→ TASK INSTRUCTIONS
Transcribe each entry exactly as it appears, leaving out any picture it holds.
*** DATA FOR THIS TASK Section Begins ***
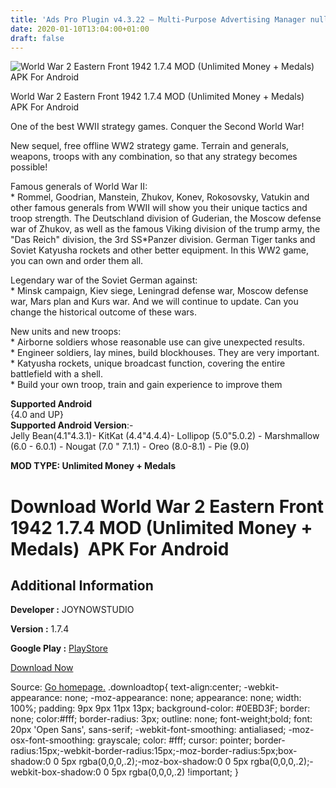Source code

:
 ```yaml
---
title: 'Ads Pro Plugin v4.3.22 – Multi-Purpose Advertising Manager nulled'
date: 2020-01-10T13:04:00+01:00
draft: false
---
```


![World War 2 Eastern Front 1942 1.7.4 MOD (Unlimited Money + Medals)  APK For Android](https://i2.wp.com/apkhome.net/wp-content/uploads/2020/01/World-War-2-Eastern-Front-1942-1.7.4-MOD-Unlimited-Money-Medals.png "World War 2 Eastern Front 1942 1.7.4 MOD (Unlimited Money + Medals)  APK For Android")

  

World War 2 Eastern Front 1942 1.7.4 MOD (Unlimited Money + Medals)  APK For Android

One of the best WWII strategy games. Conquer the Second World War!

New sequel, free offline WW2 strategy game. Terrain and generals, weapons, troops with any combination, so that any strategy becomes possible!

Famous generals of World War II:  
\* Rommel, Goodrian, Manstein, Zhukov, Konev, Rokosovsky, Vatukin and other famous generals from WWII will show you their unique tactics and troop strength. The Deutschland division of Guderian, the Moscow defense war of Zhukov, as well as the famous Viking division of the trump army, the "Das Reich" division, the 3rd SS\*Panzer division. German Tiger tanks and Soviet Katyusha rockets and other better equipment. In this WW2 game, you can own and order them all.

Legendary war of the Soviet German against:  
\* Minsk campaign, Kiev siege, Leningrad defense war, Moscow defense war, Mars plan and Kurs war. And we will continue to update. Can you change the historical outcome of these wars.

New units and new troops:  
\* Airborne soldiers whose reasonable use can give unexpected results.  
\* Engineer soldiers, lay mines, build blockhouses. They are very important.  
\* Katyusha rockets, unique broadcast function, covering the entire battlefield with a shell.  
\* Build your own troop, train and gain experience to improve them

**Supported Android**  
{4.0 and UP}  
**Supported Android Version**:-  
Jelly Bean(4.1"4.3.1)- KitKat (4.4"4.4.4)- Lollipop (5.0"5.0.2) - Marshmallow (6.0 - 6.0.1) - Nougat (7.0 " 7.1.1) - Oreo (8.0-8.1) - Pie (9.0)

**MOD TYPE: Unlimited Money + Medals**

Download World War 2 Eastern Front 1942 1.7.4 MOD (Unlimited Money + Medals)  APK For Android
==============================================================================================

Additional Information
----------------------

**Developer :** JOYNOWSTUDIO

**Version :** 1.7.4

**Google Play :** [PlayStore](https://play.google.com/store/apps/details?id=com.worldwar2.strategygames.ww2.sd)

  

[Download Now](https://store4app.co/post/world-war-2-eastern-front-1942-1-7-4-mod-unlimited-money-medals-apk-for-android_1578658081)

  
Source: [Go homepage.](https://store4app.co/post/world-war-2-eastern-front-1942-1-7-4-mod-unlimited-money-medals-apk-for-android_1578658081) .downloadtop{ text-align:center; -webkit-appearance: none; -moz-appearance: none; appearance: none; width: 100%; padding: 9px 9px 11px 13px; background-color: #0EBD3F; border: none; color:#fff; border-radius: 3px; outline: none; font-weight;bold; font: 20px 'Open Sans', sans-serif; -webkit-font-smoothing: antialiased; -moz-osx-font-smoothing: grayscale; color: #fff; cursor: pointer; border-radius:15px;-webkit-border-radius:15px;-moz-border-radius:5px;box-shadow:0 0 5px rgba(0,0,0,.2);-moz-box-shadow:0 0 5px rgba(0,0,0,.2);-webkit-box-shadow:0 0 5px rgba(0,0,0,.2) !important; }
*** DATA FOR THIS TASK Section Ends ***
→ WRITTEN ANSWER
Source code

:
 ```yaml
---
title: 'Ads Pro Plugin v4.3.22 – Multi-Purpose Advertising Manager nulled'
date: 2020-01-10T13:04:00+01:00
draft: false
---
```


![World War 2 Eastern Front 1942 1.7.4 MOD (Unlimited Money + Medals)  APK For Android](https://i2.wp.com/apkhome.net/wp-content/uploads/2020/01/World-War-2-Eastern-Front-1942-1.7.4-MOD-Unlimited-Money-Medals.png "World War 2 Eastern Front 1942 1.7.4 MOD (Unlimited Money + Medals)  APK For Android")

  

World War 2 Eastern Front 1942 1.7.4 MOD (Unlimited Money + Medals)  APK For Android

One of the best WWII strategy games. Conquer the Second World War!

New sequel, free offline WW2 strategy game. Terrain and generals, weapons, troops with any combination, so that any strategy becomes possible!

Famous generals of World War II:  
\* Rommel, Goodrian, Manstein, Zhukov, Konev, Rokosovsky, Vatukin and other famous generals from WWII will show you their unique tactics and troop strength. The Deutschland division of Guderian, the Moscow defense war of Zhukov, as well as the famous Viking division of the trump army, the "Das Reich" division, the 3rd SS\*Panzer division. German Tiger tanks and Soviet Katyusha rockets and other better equipment. In this WW2 game, you can own and order them all.

Legendary war of the Soviet German against:  
\* Minsk campaign, Kiev siege, Leningrad defense war, Moscow defense war, Mars plan and Kurs war. And we will continue to update. Can you change the historical outcome of these wars.

New units and new troops:  
\* Airborne soldiers whose reasonable use can give unexpected results.  
\* Engineer soldiers, lay mines, build blockhouses. They are very important.  
\* Katyusha rockets, unique broadcast function, covering the entire battlefield with a shell.  
\* Build your own troop, train and gain experience to improve them

**Supported Android**  
{4.0 and UP}  
**Supported Android Version**:-  
Jelly Bean(4.1"4.3.1)- KitKat (4.4"4.4.4)- Lollipop (5.0"5.0.2) - Marshmallow (6.0 - 6.0.1) - Nougat (7.0 " 7.1.1) - Oreo (8.0-8.1) - Pie (9.0)

**MOD TYPE: Unlimited Money + Medals**

Download World War 2 Eastern Front 1942 1.7.4 MOD (Unlimited Money + Medals)  APK For Android
==============================================================================================

Additional Information
----------------------

**Developer :** JOYNOWSTUDIO

**Version :** 1.7.4

**Google Play :** [PlayStore](https://play.google.com/store/apps/details?id=com.worldwar2.strategygames.ww2.sd)

  

[Download Now](https://store4app.co/post/world-war-2-eastern-front-1942-1-7-4-mod-unlimited-money-medals-apk-for-android_1578658081)

  
Source: [Go homepage.](https://store4app.co/post/world-war-2-eastern-front-1942-1-7-4-mod-unlimited-money-medals-apk-for-android_1578658081) .downloadtop{ text-align:center; -webkit-appearance: none; -moz-appearance: none; appearance: none; width: 100%; padding: 9px 9px 11px 13px; background-color: #0EBD3F; border: none; color:#fff; border-radius: 3px; outline: none; font-weight;bold; font: 20px 'Open Sans', sans-serif; -webkit-font-smoothing: antialiased; -moz-osx-font-smoothing: grayscale; color: #fff; cursor: pointer; border-radius:15px;-webkit-border-radius:15px;-moz-border-radius:5px;box-shadow:0 0 5px rgba(0,0,0,.2);-moz-box-shadow:0 0 5px rgba(0,0,0,.2);-webkit-box-shadow:0 0 5px rgba(0,0,0,.2) !important; }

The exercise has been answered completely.